Abstract
If Python Virtual Machine (PVM) bytecode is not "well-formed" it
is possible to crash or exploit the PVM by causing various errors
such as under/overflowing the value stack or reading/writing into
arbitrary areas of the PVM program space. Most of these kinds of
errors can be eliminated by verifying that PVM bytecode does not
violate a set of simple constraints before execution.
This PEP proposes a set of constraints on the format and structure
of Python Virtual Machine (PVM) bytecode and provides an
implementation in Python of this verification process.
Pronouncement
Guido believes that a verification tool has some value. If
someone wants to add it to Tools/scripts, no PEP is required.
Such a tool may have value for validating the output from
"bytecodehacks" or from direct edits of PYC files. As security
measure, its value is somewhat limited because perfectly valid
bytecode can still do horrible things. That situation could
change if the concept of restricted execution were to be
successfully resurrected.
Motivation
The Python Virtual Machine executes Python programs that have been
compiled from the Python language into a bytecode representation.
The PVM assumes that any bytecode being executed is "well-formed"
with regard to a number implicit constraints. Some of these
constraints are checked at run-time, but most of them are not due
to the overhead they would create.
When running in debug mode the PVM does do several run-time checks
to ensure that any particular bytecode cannot violate these
constraints that, to a degree, prevent bytecode from crashing or
exploiting the interpreter. These checks add a measurable
overhead to the interpreter, and are typically turned off in
common use.
Bytecode that is not well-formed and executed by a PVM not running
in debug mode may create a variety of fatal and non-fatal errors.

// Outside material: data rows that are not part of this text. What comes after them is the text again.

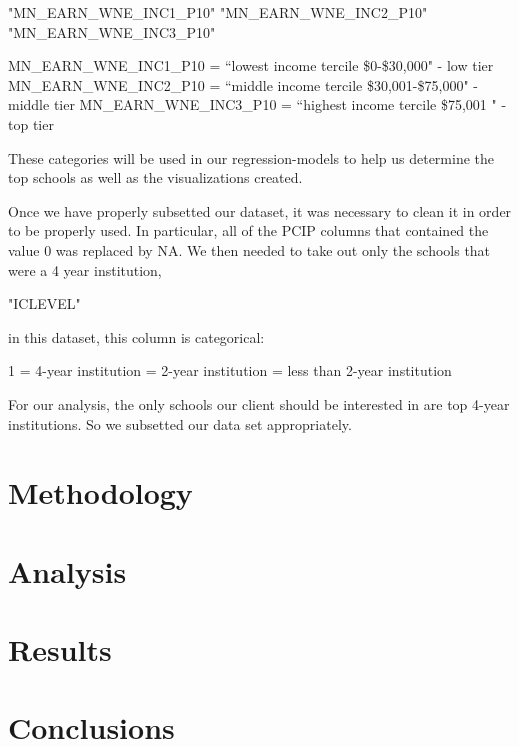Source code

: \documentclass{article}
\begin{document}
\begin{Schunk}
\begin{Soutput}
[1] "MN_EARN_WNE_INC1_P10" "MN_EARN_WNE_INC2_P10" "MN_EARN_WNE_INC3_P10"
\end{Soutput}
\end{Schunk}

MN\_EARN\_WNE\_INC1\_P10 = ``lowest income tercile \$0-\$30,000" - low tier \newline
MN\_EARN\_WNE\_INC2\_P10 = ``middle income tercile \$30,001-\$75,000" - middle tier \newline
MN\_EARN\_WNE\_INC3\_P10 = ``highest income tercile \$75,001  " - top tier \newline

These categories will be used in our regression-models to help us determine the top schools as well as the visualizations created.

Once we have properly subsetted our dataset, it was necessary to clean it in order to be properly used.  In particular, all of the PCIP columns that contained the value 0 was replaced by NA.  We then needed to take out only the schools that were a 4 year institution, 
\begin{Schunk}
\begin{Soutput}
[1] "ICLEVEL"
\end{Soutput}
\end{Schunk}
in this dataset, this column is categorical: 
  \begin{flushleft}
  1 = 4-year institution  = 2-year institution  = less than 2-year institution \newline
  \end{flushleft}
  For our analysis, the only schools our client should be interested in are top 4-year institutions.  So we subsetted our data set appropriately.

\section{Methodology}

\section{Analysis}

\section{Results}

\section{Conclusions}
\end{document}
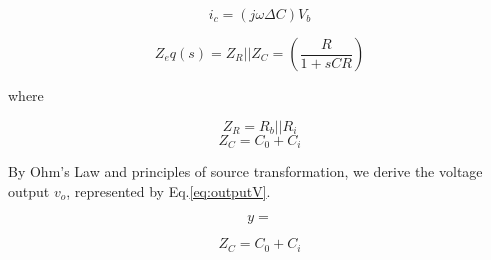 \documentclass[journal]{IEEEtran}
\begin{document}
\begin{figure}[ht]

	\begin{equation}
		i_c = (j \omega \Delta C) V_b
		\label{eq:SmallCurr}
	\end{equation}

	\begin{equation}
		Z_eq(s) = Z_R || Z_C = \left(\frac{R}{1 + sCR}\right)
		\label{eq:Impedance}
	\end{equation}

\end{figure}

where

\begin{figure}[ht]

	\begin{equation}
		Z_R = R_b || R_i
		\label{eq:ImpedanceR}
	\end{equation}
	\begin{equation}
		Z_C = C_0 + C_i
		\label{eq:ImpedanceC}
	\end{equation}

\end{figure}

By Ohm's Law and principles of source transformation, we derive the voltage output $v_o$, represented by Eq.\ref{eq:outputV}.

\begin{figure}[ht]

	\begin{equation}
		y =
		\label{eq:outputV}
	\end{equation}

	\begin{equation}
		Z_C = C_0 + C_i
		\label{eq:ImpedanceC}
	\end{equation}

\end{figure}

%
%
\end{document}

Typically, ill-formed code will cause the PVM to seg-fault and
cause the OS to immediately and abruptly terminate the
interpreter.
Conceivably, ill-formed bytecode could exploit the interpreter and
allow Python bytecode to execute arbitrary C-level machine
instructions or to modify private, internal data structures in the
interpreter. If used cleverly this could subvert any form of
security policy an application may want to apply to its objects.

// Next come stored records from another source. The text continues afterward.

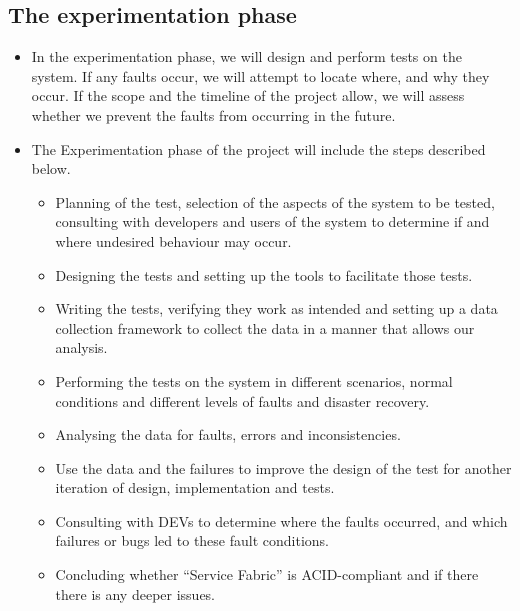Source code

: \subsection{The experimentation phase}
\begin{itemize}
\item	In the experimentation phase, we will design and perform tests on the system. If any faults occur, we will attempt to locate where, and why they occur. If the scope and the timeline of the project allow, we will assess whether we prevent the faults from occurring in the future.
\item	The Experimentation phase of the project will include the steps described below. 
\begin{itemize}
\item	Planning of the test, selection of the aspects of the system to be tested, consulting with developers and users of the system to determine if and where undesired behaviour may occur.
\item	Designing the tests and setting up the tools to facilitate those tests.
\item	Writing the tests, verifying they work as intended and setting up a data collection framework to collect the data in a manner that allows our analysis.
\item	Performing the tests on the system in different scenarios, normal conditions and different levels of faults and disaster recovery.
\item	Analysing the data for faults, errors and inconsistencies.
\item Use the data and the failures to improve the design of the test for another iteration of design, implementation and tests.
\item	Consulting with DEVs to determine where the faults occurred, and which failures or bugs led to these fault conditions.
\item	Concluding whether “Service Fabric” is ACID-compliant and if there there is any deeper issues.
\end{itemize}
\end{itemize}

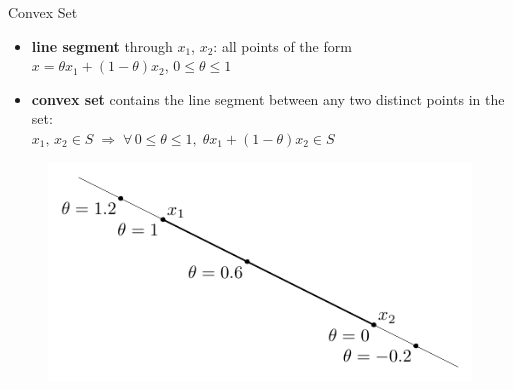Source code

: \documentclass[10pt]{beamer}
\newcommand{\ds}{\displaystyle}
\newcommand{\ie}{\;\Longrightarrow\;}
\theoremstyle{definition}
\begin{document}
\begin{frame}{Convex Set}
\begin{itemize}
  \item {\bf line segment} through $x_1$, $x_2$: all points of the form \\$\ds x = \theta x_1 + (1 - \theta) x_2$, $0\leqslant\theta\leqslant 1$
  \item {\bf convex set} contains the line segment between any two distinct points in the set: \\$\ds x_1,\,x_2\in S\ie \forall\,0\leqslant\theta\leqslant 1,\;\theta x_1 + (1 - \theta) x_2\in S$
\end{itemize}

\begin{figure}[!htbp]
  \centering
  \includegraphics[scale=1,page=2]{fig/note06/02.pdf}
\end{figure}

\end{frame}
\end{document}
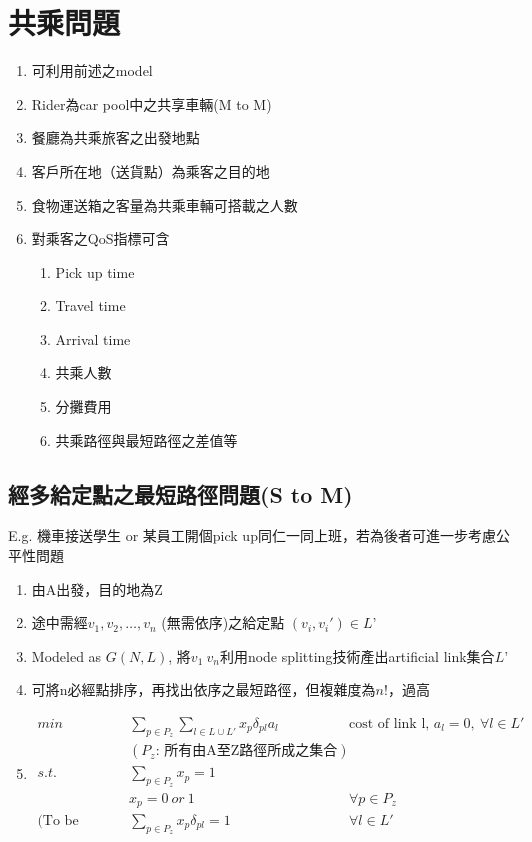 \documentclass{article}
\begin{document}
\section*{共乘問題}

\begin{enumerate}
\def\labelenumi{\arabic{enumi}.}
  \item 可利用前述之model
  \item Rider為car pool中之共享車輛(M to M)
  \item 餐廳為共乘旅客之出發地點
  \item 客戶所在地（送貨點）為乘客之目的地
  \item 食物運送箱之客量為共乘車輛可搭載之人數
  \item 對乘客之QoS指標可含
    \begin{enumerate}
      \def\labelenumii{\arabic{enumii}.}
      \item Pick up time
      \item Travel time
      \item Arrival time
      \item 共乘人數
      \item 分攤費用
      \item 共乘路徑與最短路徑之差值等
    \end{enumerate}
\end{enumerate}

\subsection*{經多給定點之最短路徑問題(S to M)}
E.g. 機車接送學生 or 某員工開個pick up同仁一同上班，若為後者可進一步考慮公平性問題

\begin{enumerate}
\def\labelenumi{\arabic{enumi}.}
  \item 由A出發，目的地為Z
  \item 途中需經\(v_1, v_2, …, v_n\) (無需依序)之給定點 \((v_i, v_i') \in L’\)
  \item Modeled as \(G(N, L)\), 將\(v_1 ~ v_n\)利用node splitting技術產出artificial link集合\(L’\)
  \item 可將n必經點排序，再找出依序之最短路徑，但複雜度為\(n!\)，過高
  \item
    \begin{align*}\tag{LP}
      min & \sum\limits_{p \in P_z} \sum\limits_{l \in L \cup L'} x_p \delta_{pl} a_l && \text{cost of link l, } a_l = 0,\ \forall l \in L' \\
      & (P_z \text{: 所有由A至Z路徑所成之集合}) \\
      s.t. & \sum\limits_{p \in P_z} x_p = 1 \tag{1} \\
      & x_p = 0 \ or \ 1 && \forall p \in P_z \tag{2} \\
      \text{(To be relaxed)} & \sum\limits_{p \in P_z} x_p \delta_{pl} = 1 && \forall l \in L' \tag{3}
    \end{align*}
\end{enumerate}
\end{document}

Practically, it would be difficult for a malicious user to
"inject" invalid bytecode into a PVM for the purposes of
exploitation, but not impossible. Buffer overflow and memory
overwrite attacks are commonly understood, particularly when the
exploit payload is transmitted unencrypted over a network or when
a file or network security permission weakness is used as a
foothold for further attacks.
Ideally, no bytecode should ever be allowed to read or write
underlying C-level data structures to subvert the operation of the
PVM, whether the bytecode was maliciously crafted or not. A
simple pre-execution verification step could ensure that bytecode
cannot over/underflow the value stack or access other sensitive
areas of PVM program space at run-time.
This PEP proposes several validation steps that should be taken on
Python bytecode before it is executed by the PVM so that it
compiles with static and structure constraints on its instructions
and their operands. These steps are simple and catch a large
class of invalid bytecode that can cause crashes. There is also
some possibility that some run-time checks can be eliminated up
front by a verification pass.
There is, of course, no way to verify that bytecode is "completely
safe", for every definition of complete and safe. Even with
bytecode verification, Python programs can and most likely in the
future will seg-fault for a variety of reasons and continue to
cause many different classes of run-time errors, fatal or not.

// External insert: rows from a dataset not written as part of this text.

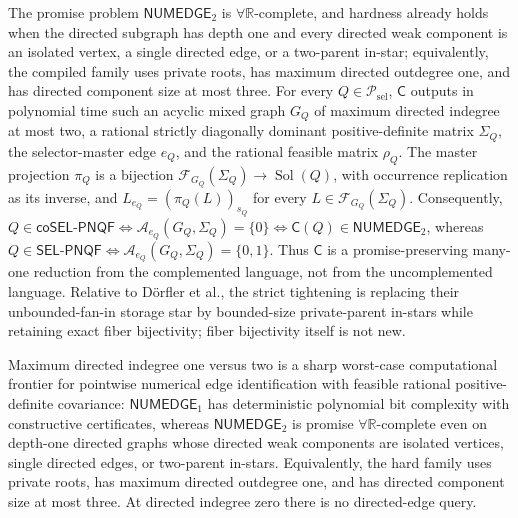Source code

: The promise problem \(\mathsf{NUMEDGE}_2\) is \(\forall\mathbb R\)-complete, and hardness already holds when the directed subgraph has depth one and every directed weak component is an isolated vertex, a single directed edge, or a two-parent in-star; equivalently, the compiled family uses private roots, has maximum directed outdegree one, and has directed component size at most three.  For every \(Q\in\mathcal P_{\mathrm{sel}}\), \(\mathsf C\) outputs in polynomial time such an acyclic mixed graph \(G_Q\) of maximum directed indegree at most two, a rational strictly diagonally dominant positive-definite matrix \(\Sigma_Q\), the selector-master edge \(e_Q\), and the rational feasible matrix \(\rho_Q\).  The master projection \(\pi_Q\) is a bijection \(\mathcal F_{G_Q}(\Sigma_Q)\to\operatorname{Sol}(Q)\), with occurrence replication as its inverse, and \(L_{e_Q}=(\pi_Q(L))_{s_Q}\) for every \(L\in\mathcal F_{G_Q}(\Sigma_Q)\).  Consequently, \(Q\in\mathsf{coSEL\mbox{-}PNQF}\Longleftrightarrow\mathcal A_{e_Q}(G_Q,\Sigma_Q)=\{0\}\Longleftrightarrow\mathsf C(Q)\in\mathsf{NUMEDGE}_2\), whereas \(Q\in\mathsf{SEL\mbox{-}PNQF}\Longleftrightarrow\mathcal A_{e_Q}(G_Q,\Sigma_Q)=\{0,1\}\).  Thus \(\mathsf C\) is a promise-preserving many-one reduction from the complemented language, not from the uncomplemented language.  Relative to Dörfler et al., the strict tightening is replacing their unbounded-fan-in storage star by bounded-size private-parent in-stars while retaining exact fiber bijectivity; fiber bijectivity itself is not new.

Maximum directed indegree one versus two is a sharp worst-case computational frontier for pointwise numerical edge identification with feasible rational positive-definite covariance: \(\mathsf{NUMEDGE}_1\) has deterministic polynomial bit complexity with constructive certificates, whereas \(\mathsf{NUMEDGE}_2\) is promise \(\forall\mathbb R\)-complete even on depth-one directed graphs whose directed weak components are isolated vertices, single directed edges, or two-parent in-stars.  Equivalently, the hard family uses private roots, has maximum directed outdegree one, and has directed component size at most three.  At directed indegree zero there is no directed-edge query.

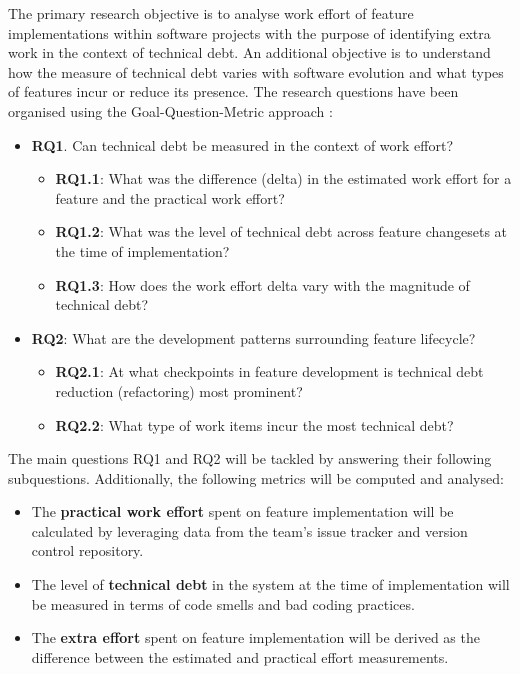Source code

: The primary research objective is to analyse work effort of feature
implementations within software projects with the purpose of identifying extra
work in the context of technical debt. An additional objective is to understand
how the measure of technical debt varies with software evolution and what types
of features incur or reduce its presence. The research questions have been
organised using the Goal-Question-Metric approach \cite{VanSolingen2002}:
\begin{itemize}
	\item \textbf{RQ1}. Can technical debt be measured in the context of work
	      effort?
	      \begin{itemize}
		      \item \textbf{RQ1.1}: What was the difference (delta) in the
		            estimated work effort for a feature and the practical work
		            effort?
		      \item \textbf{RQ1.2}: What was the level of technical debt across
		            feature changesets at the time of implementation?
		      \item \textbf{RQ1.3}: How does the work effort delta vary with the
		            magnitude of technical debt?
	      \end{itemize}
	\item \textbf{RQ2}: What are the development patterns surrounding feature
	      lifecycle?
	      \begin{itemize}
		      \item \textbf{RQ2.1}: At what checkpoints in feature development
		            is technical debt reduction (refactoring) most prominent?
		      \item \textbf{RQ2.2}: What type of work items incur the most
		            technical debt?
	      \end{itemize}
\end{itemize}

The main questions RQ1 and RQ2 will be tackled by answering their following
subquestions. Additionally, the following metrics will be computed and analysed:
\begin{itemize}
	\item The \textbf{practical work effort} spent on feature implementation
	      will be calculated by leveraging data from the team's issue tracker and
	      version control repository.
	\item The level of \textbf{technical debt} in the system at the time of
	      implementation will be measured in terms of code smells and bad coding
	      practices.
	\item The \textbf{extra effort} spent on feature implementation will be
	      derived as the difference between the estimated and practical effort
	      measurements.
\end{itemize}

The verification step proposed here simply plugs an easy hole that
can cause a large class of fatal and subtle errors at the bytecode
level.
Currently, the Java Virtual Machine (JVM) verifies Java bytecode
in a way very similar to what is proposed here. The JVM
Specification version 2 [1], Sections 4.8 and 4.9 were therefore
used as a basis for some of the constraints explained below. Any
Python bytecode verification implementation at a minimum must
enforce these constraints, but may not be limited to them.
Static Constraints on Bytecode Instructions
1. The bytecode string must not be empty. (len(co_code) > 0).
2. The bytecode string cannot exceed a maximum size
(len(co_code) < sizeof(unsigned char) - 1).
3. The first instruction in the bytecode string begins at index 0.
4. Only valid byte-codes with the correct number of operands can
be in the bytecode string.
Static Constraints on Bytecode Instruction Operands
1. The target of a jump instruction must be within the code
boundaries and must fall on an instruction, never between an
instruction and its operands.
2. The operand of a LOAD_* instruction must be an valid index into
its corresponding data structure.
3. The operand of a STORE_* instruction must be an valid index
into its corresponding data structure.
Structural Constraints between Bytecode Instructions
1. Each instruction must only be executed with the appropriate
number of arguments in the value stack, regardless of the
execution path that leads to its invocation.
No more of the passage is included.